Saturday, December 18, 2010

Subsequence again !!!

You are given a text string S, your task is to determine how many times a particular string T appears as a sub-sequence of the given string S i.e number of sub-sequences of the string S forming the string T.

18 comments :

  1. char s[100000],sub[100000];
    scanf("%s,%s",s,sub);
    l1=strlen(s);
    l2=strlen(sub);
    int count=0;
    for(int i=0;i<l1-l2+1;i++){
    if(!strncmp(s+i,sub,l2)){
    count++;
    }
    }
    printf("%d",count);


    here i m counting the subsequence even if it collides with the previous subsequence.

    If we have to find seperate subsequence count only, then we can increase the value of i by l2 every time a subsequence is found.

    ReplyDelete
  2. @jainendra tarun ..... there is a difference b/w the sub-sequence and sub-string... a sub-sequence of a string is not necessarily continuous.....

    Anyways.... for the number of sub-string you have other optimized algo like KMP, rabin karp e.t.c

    ReplyDelete
  3. oh i had no idea about it...thanx a lot sir.

    ReplyDelete
  4. The idea is to split the problem into smaller ones, i.e. find all occurrences
    of all the substrings of our pattern. If the pattern is `abca', then we will
    find all the occurrences of `a'. `ab', `abc', `abca'.

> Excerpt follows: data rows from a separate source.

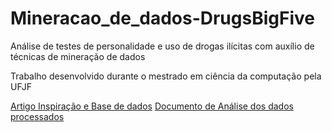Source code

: # Mineracao_de_dados-DrugsBigFive
Análise de testes de personalidade e uso de drogas ilícitas com auxílio de técnicas de mineração de dados

Trabalho desenvolvido durante o mestrado em ciência da computação pela UFJF

[Artigo Inspiração e Base de dados](https://github.com/mestrearty/Mineracao_de_dados-DrugsBigFive/blob/master/The%20Five%20Factor%20Model%20of%20personality%20and%20evaluation%20of%20drug%20consumption%20risk.pdf)
[Documento de Análise dos dados processados](https://github.com/mestrearty/Mineracao_de_dados-DrugsBigFive/blob/master/The%20Five%20Factor%20Model%20of%20personality%20and%20evaluation%20of%20drug%20consumption%20risk.pdf)
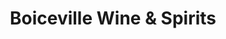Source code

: ---
title: "Boiceville Wine & Spirits"
url: /boiceville/boiceville-wine-and-spirits/
shop: alcohol
---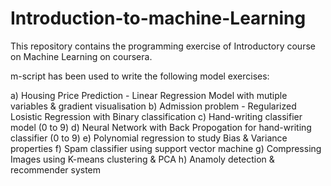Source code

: # Introduction-to-machine-Learning
This repository contains the programming exercise of Introductory course on Machine Learning on coursera.

m-script has been used to write the following model exercises:

a) Housing Price Prediction -  Linear Regression Model with mutiple variables & gradient visualisation 
b) Admission problem - Regularized Losistic Regression with Binary classification
c) Hand-writing classifier model (0 to 9)
d) Neural Network with Back Propogation for hand-writing classifier (0 to 9)
e) Polynomial regression to study Bias & Variance properties
f) Spam classifier using support vector machine
g) Compressing Images using K-means clustering & PCA
h) Anamoly detection & recommender system

 
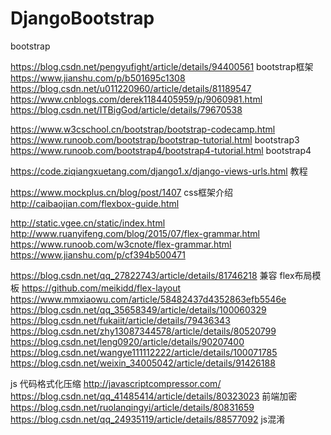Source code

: ﻿# DjangoBootstrap

 bootstrap
 
 https://blog.csdn.net/pengyufight/article/details/94400561 bootstrap框架
 https://www.jianshu.com/p/b501695c1308
 https://blog.csdn.net/u011220960/article/details/81189547
 https://www.cnblogs.com/derek1184405959/p/9060981.html
 https://blog.csdn.net/ITBigGod/article/details/79670538
 
https://www.w3cschool.cn/bootstrap/bootstrap-codecamp.html
https://www.runoob.com/bootstrap/bootstrap-tutorial.html   bootstrap3
https://www.runoob.com/bootstrap4/bootstrap4-tutorial.html bootstrap4


https://code.ziqiangxuetang.com/django1.x/django-views-urls.html 教程

https://www.mockplus.cn/blog/post/1407 css框架介绍
http://caibaojian.com/flexbox-guide.html 

http://static.vgee.cn/static/index.html
http://www.ruanyifeng.com/blog/2015/07/flex-grammar.html
https://www.runoob.com/w3cnote/flex-grammar.html
https://www.jianshu.com/p/cf394b500471

https://blog.csdn.net/qq_27822743/article/details/81746218 兼容
flex布局模板
https://github.com/meikidd/flex-layout
https://www.mmxiaowu.com/article/58482437d4352863efb5546e
https://blog.csdn.net/qq_35658349/article/details/100060329
https://blog.csdn.net/fukaiit/article/details/79436343
https://blog.csdn.net/zhy13087344578/article/details/80520799
https://blog.csdn.net/leng0920/article/details/90207400
https://blog.csdn.net/wangye111112222/article/details/100071785
https://blog.csdn.net/weixin_34005042/article/details/91426188

js 代码格式化压缩 http://javascriptcompressor.com/
https://blog.csdn.net/qq_41485414/article/details/80323023  前端加密
https://blog.csdn.net/ruolanqingyi/article/details/80831659
https://blog.csdn.net/qq_24935119/article/details/88577092 js混淆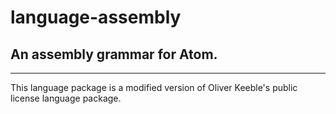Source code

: # language-assembly
## An assembly grammar for Atom.
------------

This language package is a modified version of Oliver Keeble's public license language package.
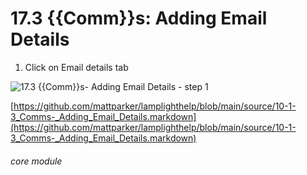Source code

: # 17.3 {{Comm}}s: Adding Email Details

1. Click on Email details tab

![17.3 {{Comm}}s- Adding Email Details  - step 1](17.3_Communications-_Adding_Email_Details__im_1.png)

[https://github.com/mattparker/lamplighthelp/blob/main/source/10-1-3_Comms-_Adding_Email_Details.markdown](https://github.com/mattparker/lamplighthelp/blob/main/source/10-1-3_Comms-_Adding_Email_Details.markdown)


###### core module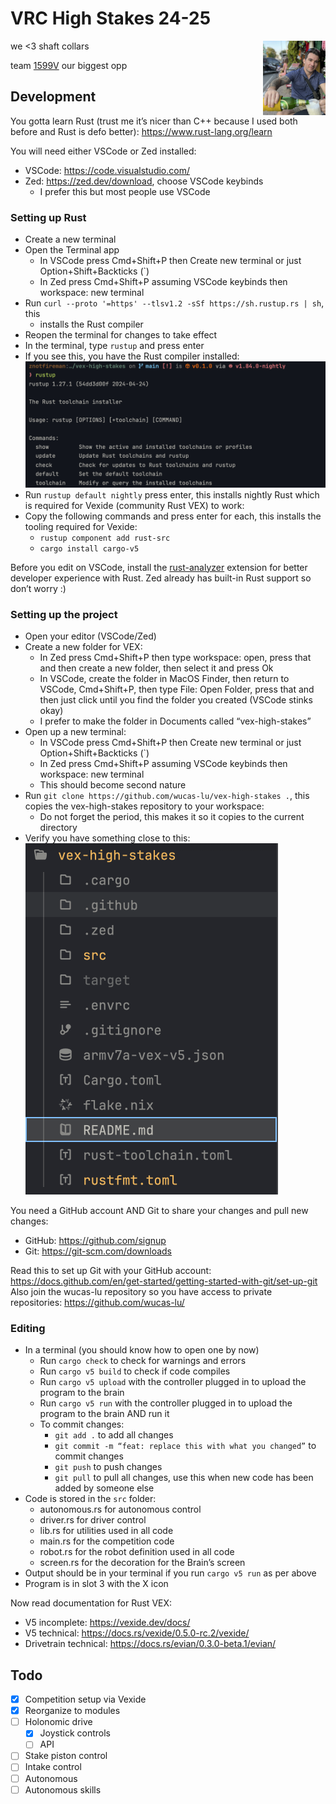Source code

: <!-- TODO: make this prettier -->

# VRC High Stakes 24-25

<img src="./gh-assets/wardrobe.png" width="100px" align="right"/>

we <3 shaft collars

team [1599V](https://github.com/alexngyn/1599V-VRC-HIGH-STAKES) our biggest opp

## Development

You gotta learn Rust (trust me it’s nicer than C++ because I used both before
and Rust is defo better): <https://www.rust-lang.org/learn>

You will need either VSCode or Zed installed:
- VSCode: <https://code.visualstudio.com/>
- Zed: https://zed.dev/download, choose VSCode keybinds
    - I prefer this but most people use VSCode

### Setting up Rust

- Create a new terminal
- Open the Terminal app
    - In VSCode press Cmd+Shift+P then Create new terminal or just
        Option+Shift+Backticks (\`)
    - In Zed press Cmd+Shift+P assuming VSCode keybinds then workspace: new terminal
- Run `curl --proto '=https' --tlsv1.2 -sSf https://sh.rustup.rs | sh`, this
    - installs the Rust compiler
- Reopen the terminal for changes to take effect
- In the terminal, type `rustup` and press enter
- If you see this, you have the Rust compiler installed: ![rustup](./gh-assets/rustup.png)
- Run `rustup default nightly` press enter, this installs nightly Rust which is required for Vexide (community Rust VEX) to work:
- Copy the following commands and press enter for each, this installs the tooling required for Vexide:
    - `rustup component add rust-src`
    - `cargo install cargo-v5`

Before you edit on VSCode, install the [rust-analyzer] extension for better
developer experience with Rust. Zed already has built-in Rust support so
don’t worry :)

[rust-analyzer]: https://marketplace.visualstudio.com/items?itemName=rust-lang.rust-analyzer

### Setting up the project

- Open your editor (VSCode/Zed)
- Create a new folder for VEX:
    - In Zed press Cmd+Shift+P then type workspace: open, press that and then
        create a new folder, then select it and press Ok
    - In VSCode, create the folder in MacOS Finder, then return to VSCode,
        Cmd+Shift+P, then type File: Open Folder, press that and then just click
        until you find the folder you created (VSCode stinks okay)
    - I prefer to make the folder in Documents called “vex-high-stakes”
- Open up a new terminal:
    - In VSCode press Cmd+Shift+P then Create new terminal or just
        Option+Shift+Backticks (\`)
    - In Zed press Cmd+Shift+P assuming VSCode keybinds then workspace: new
        terminal
    - This should become second nature
- Run `git clone https://github.com/wucas-lu/vex-high-stakes .`, this copies the
    vex-high-stakes repository to your workspace:
    - Do not forget the period, this makes it so it copies to the current directory
- Verify you have something close to this: ![project structure](./gh-assets/project.png)

You need a GitHub account AND Git to share your changes and pull new changes:
- GitHub: <https://github.com/signup>
- Git: <https://git-scm.com/downloads>

Read this to set up Git with your GitHub account: <https://docs.github.com/en/get-started/getting-started-with-git/set-up-git>
Also join the wucas-lu repository so you have access to private repositories: <https://github.com/wucas-lu/>

### Editing

- In a terminal (you should know how to open one by now)
    - Run `cargo check` to check for warnings and errors
    - Run `cargo v5 build` to check if code compiles
    - Run `cargo v5 upload` with the controller plugged in to upload the program to the brain
    - Run `cargo v5 run` with the controller plugged in to upload the program to the brain AND run it
    - To commit changes:
        - `git add .` to add all changes
        - `git commit -m “feat: replace this with what you changed”` to commit changes
        - `git push` to push changes
        - `git pull` to pull all changes, use this when new code has been added by someone else
- Code is stored in the `src` folder:
    - autonomous.rs for autonomous control
    - driver.rs for driver control
    - lib.rs for utilities used in all code
    - main.rs for the competition code
    - robot.rs for the robot definition used in all code
    - screen.rs for the decoration for the Brain’s screen
- Output should be in your terminal if you run `cargo v5 run` as per above
- Program is in slot 3 with the X icon

Now read documentation for Rust VEX:
- V5 incomplete: <https://vexide.dev/docs/>
- V5 technical: <https://docs.rs/vexide/0.5.0-rc.2/vexide/>
- Drivetrain technical: <https://docs.rs/evian/0.3.0-beta.1/evian/>

## Todo

- [X] Competition setup via Vexide
- [X] Reorganize to modules
- [ ] Holonomic drive
    - [X] Joystick controls
    - [ ] API
- [ ] Stake piston control
- [ ] Intake control
- [ ] Autonomous
- [ ] Autonomous skills
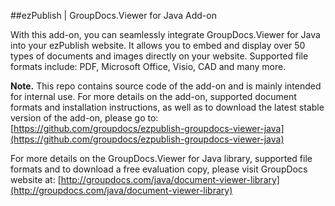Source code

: ##ezPublish | GroupDocs.Viewer for Java Add-on

With this add-on, you can seamlessly integrate GroupDocs.Viewer for Java into your ezPublish website. It allows you to embed and display over 50 types of documents and images directly on your website. Supported file formats include: PDF, Microsoft Office, Visio, CAD and many more. 

**Note.** This repo contains source code of the add-on and is mainly intended for internal use. For more details on the add-on, supported document formats and installation instructions, as well as to download the latest stable version of the add-on, please go to: [https://github.com/groupdocs/ezpublish-groupdocs-viewer-java](https://github.com/groupdocs/ezpublish-groupdocs-viewer-java)

For more details on the GroupDocs.Viewer for Java library, supported file formats and to download a free evaluation copy, please visit GroupDocs website at: [http://groupdocs.com/java/document-viewer-library](http://groupdocs.com/java/document-viewer-library)
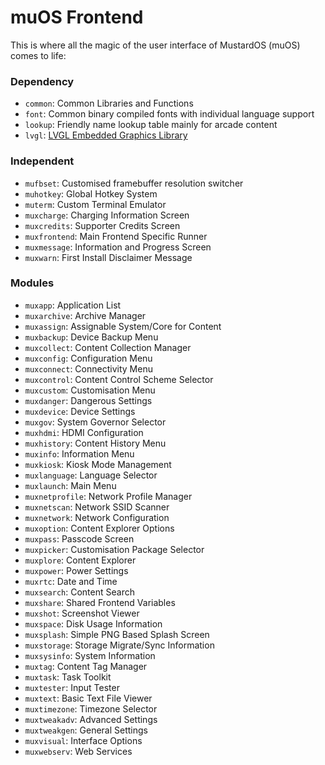 # muOS Frontend

This is where all the magic of the user interface of MustardOS (muOS) comes to life:

### Dependency

* `common`: Common Libraries and Functions
* `font`: Common binary compiled fonts with individual language support
* `lookup`: Friendly name lookup table mainly for arcade content
* `lvgl`: [LVGL Embedded Graphics Library](https://github.com/lvgl/lvgl)

### Independent

* `mufbset`: Customised framebuffer resolution switcher
* `muhotkey`: Global Hotkey System
* `muterm`: Custom Terminal Emulator
* `muxcharge`: Charging Information Screen
* `muxcredits`: Supporter Credits Screen
* `muxfrontend`: Main Frontend Specific Runner
* `muxmessage`: Information and Progress Screen
* `muxwarn`: First Install Disclaimer Message

### Modules

* `muxapp`: Application List
* `muxarchive`: Archive Manager
* `muxassign`: Assignable System/Core for Content
* `muxbackup`: Device Backup Menu
* `muxcollect`: Content Collection Manager
* `muxconfig`: Configuration Menu
* `muxconnect`: Connectivity Menu
* `muxcontrol`: Content Control Scheme Selector
* `muxcustom`: Customisation Menu
* `muxdanger`: Dangerous Settings
* `muxdevice`: Device Settings
* `muxgov`: System Governor Selector
* `muxhdmi`: HDMI Configuration
* `muxhistory`: Content History Menu
* `muxinfo`: Information Menu
* `muxkiosk`: Kiosk Mode Management
* `muxlanguage`: Language Selector
* `muxlaunch`: Main Menu
* `muxnetprofile`: Network Profile Manager
* `muxnetscan`: Network SSID Scanner
* `muxnetwork`: Network Configuration
* `muxoption`: Content Explorer Options
* `muxpass`: Passcode Screen
* `muxpicker`: Customisation Package Selector
* `muxplore`: Content Explorer
* `muxpower`: Power Settings
* `muxrtc`: Date and Time
* `muxsearch`: Content Search
* `muxshare`: Shared Frontend Variables
* `muxshot`: Screenshot Viewer
* `muxspace`: Disk Usage Information
* `muxsplash`: Simple PNG Based Splash Screen
* `muxstorage`: Storage Migrate/Sync Information
* `muxsysinfo`: System Information
* `muxtag`: Content Tag Manager
* `muxtask`: Task Toolkit
* `muxtester`: Input Tester
* `muxtext`: Basic Text File Viewer
* `muxtimezone`: Timezone Selector
* `muxtweakadv`: Advanced Settings
* `muxtweakgen`: General Settings
* `muxvisual`: Interface Options
* `muxwebserv`: Web Services
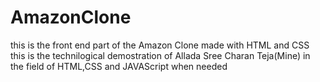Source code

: # AmazonClone
this is the front end part of the Amazon Clone made with HTML and CSS 
this is the technilogical demostration of Allada Sree Charan Teja(Mine) in the field of HTML,CSS and JAVAScript when needed
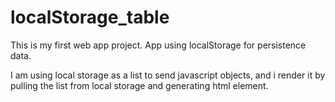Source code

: # localStorage_table
This is my first web app project. App using localStorage for persistence data.

I am using local storage as a list to send javascript objects, and i render it by pulling the list from local storage and generating html element.
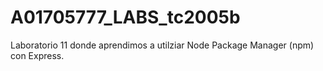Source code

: # A01705777_LABS_tc2005b
Laboratorio 11 donde aprendimos a utilziar Node Package Manager (npm) con Express. 
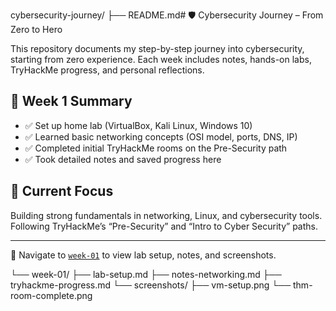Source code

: cybersecurity-journey/
├── README.md# 🛡️ Cybersecurity Journey – From Zero to Hero

This repository documents my step-by-step journey into cybersecurity, starting from zero experience. Each week includes notes, hands-on labs, TryHackMe progress, and personal reflections.

## 📆 Week 1 Summary
- ✅ Set up home lab (VirtualBox, Kali Linux, Windows 10)
- ✅ Learned basic networking concepts (OSI model, ports, DNS, IP)
- ✅ Completed initial TryHackMe rooms on the Pre-Security path
- ✅ Took detailed notes and saved progress here

## 🚀 Current Focus
Building strong fundamentals in networking, Linux, and cybersecurity tools. Following TryHackMe’s “Pre-Security” and “Intro to Cyber Security” paths.

---

📂 Navigate to [`week-01`](./week-01/) to view lab setup, notes, and screenshots.

└── week-01/
    ├── lab-setup.md
    ├── notes-networking.md
    ├── tryhackme-progress.md
    └── screenshots/
        ├── vm-setup.png
        └── thm-room-complete.png
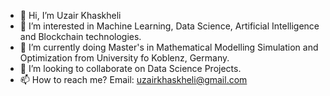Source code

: - 👋 Hi, I’m Uzair Khaskheli
- 👀 I’m interested in Machine Learning, Data Science, Artificial Intelligence and Blockchain technologies.
- 🌱 I’m currently doing Master's in Mathematical Modelling Simulation and Optimization from University fo Koblenz, Germany.
- 💞️ I’m looking to collaborate on Data Science Projects.
- 📫 How to reach me? Email: uzairkhaskheli@gmail.com

<!---
uzairkhaskheli/uzairkhaskheli is a ✨ special ✨ repository because its `README.md` (this file) appears on your GitHub profile.
You can click the Preview link to take a look at your changes.
--->
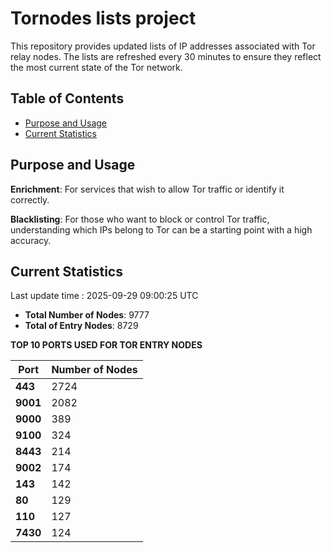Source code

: # Tornodes lists project

This repository provides updated lists of IP addresses associated with Tor relay nodes. The lists are refreshed every 30 minutes to ensure they reflect the most current state of the Tor network.

## Table of Contents

- [Purpose and Usage](#purpose-and-usage)
- [Current Statistics](#current-statistics)


## Purpose and Usage

**Enrichment**: For services that wish to allow Tor traffic or identify it correctly.

**Blacklisting**: For those who want to block or control Tor traffic, understanding which IPs belong to Tor can be a starting point with a high accuracy.

## Current Statistics

Last update time : 2025-09-29 09:00:25 UTC

- **Total Number of Nodes**: 9777
- **Total of Entry Nodes**: 8729

**TOP 10 PORTS USED FOR TOR ENTRY NODES**

| **Port** | **Number of Nodes** |
|------|-----------------|
| **443**   | 2724  |
| **9001**   | 2082  |
| **9000**   | 389  |
| **9100**   | 324  |
| **8443**   | 214  |
| **9002**   | 174  |
| **143**   | 142  |
| **80**   | 129  |
| **110**   | 127  |
| **7430**   | 124  |

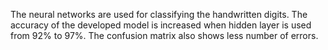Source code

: The neural networks are used for classifying the handwritten digits. The accuracy of the developed model is increased when hidden layer is used from 92% to 97%. The confusion matrix also shows less number of errors.
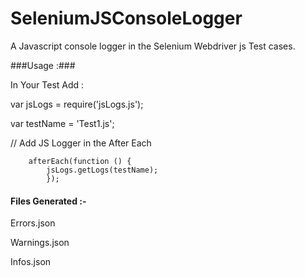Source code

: # SeleniumJSConsoleLogger
A Javascript console logger in the Selenium Webdriver js Test cases.

###Usage :###

In Your Test Add :

 var jsLogs = require('jsLogs.js');
 
 var testName = 'Test1.js';
 
 // Add JS Logger in the After Each 
 

 
        afterEach(function () { 
            jsLogs.getLogs(testName);
            });
            


#### Files Generated :- #####

Errors.json

Warnings.json

Infos.json

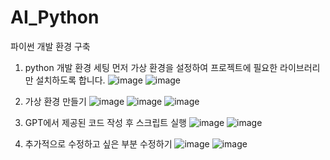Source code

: # AI_Python
파이썬 개발 환경 구축

1. python 개발 환경 세팅
먼저 가상 환경을 설정하여 프로젝트에 필요한 라이브러리만 설치하도록 합니다.
![image](https://github.com/user-attachments/assets/a6bb39ab-5edd-463d-9511-b8f746d65da2)
![image](https://github.com/user-attachments/assets/9a7d48aa-6adb-4024-9022-c2aef3d89f3f)


2. 가상 환경 만들기
![image](https://github.com/user-attachments/assets/c6d86d34-9a7f-406d-bf73-25a9f1844129)
![image](https://github.com/user-attachments/assets/7bcb652b-7aeb-4941-9ee4-96652bfa0410)
![image](https://github.com/user-attachments/assets/6b966564-d8fd-4eea-a5e0-77f3dbad1d55)

3. GPT에서 제공된 코드 작성 후 스크립트 실행
![image](https://github.com/user-attachments/assets/b90f5886-97ed-4b01-9354-7a0af334b12e)
![image](https://github.com/user-attachments/assets/905bb406-2383-4af6-aa5c-50f1e6165474)

4. 추가적으로 수정하고 싶은 부분 수정하기
![image](https://github.com/user-attachments/assets/8de2983a-31a9-45bc-b5ac-36aec9fc340b)
![image](https://github.com/user-attachments/assets/7442d052-1e72-40d4-a5f3-98689d7cc62b)
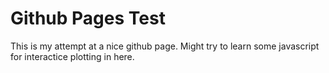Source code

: # Github Pages Test
This is my attempt at a nice github page.  Might try to learn some javascript for interactice plotting in here.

    Imagine at a certain point inside the text-string, you read an `a'. What would
    you do?
    1 increment the counter associated with the string `a' by one.
    2 increment the coutner associated with the string `abca' by the value
    associated with the string `abc'.

    That's all.

    Regards,
    Matteo

    ReplyDelete
  5. @landimatte ... a pseudo code can explain ur approach better ... u r using the term substrings(remember it is subsequence)...
    Regards

    ReplyDelete
  6. Ops, I forgot to say that we count all the occurrences of all the /substrings/
    of our pattern.

    pattern: `abca'
    substrings: `a', `ab', `abc', `abca'

    Initialize all these counters to 0, and start to process the text-string
    `abbccca':

    - read `a' at position 0: counter[`a'] += 1
    - read `b' at position 1: counter[`b'] += 1; we need also to increment
    counter[`ab'] because the key ends with a `b'. The amount of the increment is
    equal to the counter value associated with the key (`ab') without the read
    char (`b'), i.e. counter[`a']. Then counter[`ab'] += counter[`a'] ->
    counter[`ab'] = 1. Imagine you have read 100 times an `a', and you read
    a `b': how many times could you create the sub-sequence `ab'? 100 times:
    first read `a' with `b', second read `a' with `b' and so forth.
    - read `b' at position 2: counter[`b'] += 1; counter[`ab'] += counter[`a']
    - read `c' at position 3: counter[`c'] += 1; counter[`abc'] += counter[`ab']
    ...

    Hope it's clear.

    However, here is a Python script that implements the algorithm:
    http://pastebin.com/875xYhqw

    Regards,
    Matteo

    ReplyDelete
  7. @landimatte.... a brilliant solution a nice code too !!!

    ReplyDelete
  8. pd[i][j] = number os subsequences of s[1,...,i] forming t[1,..,j]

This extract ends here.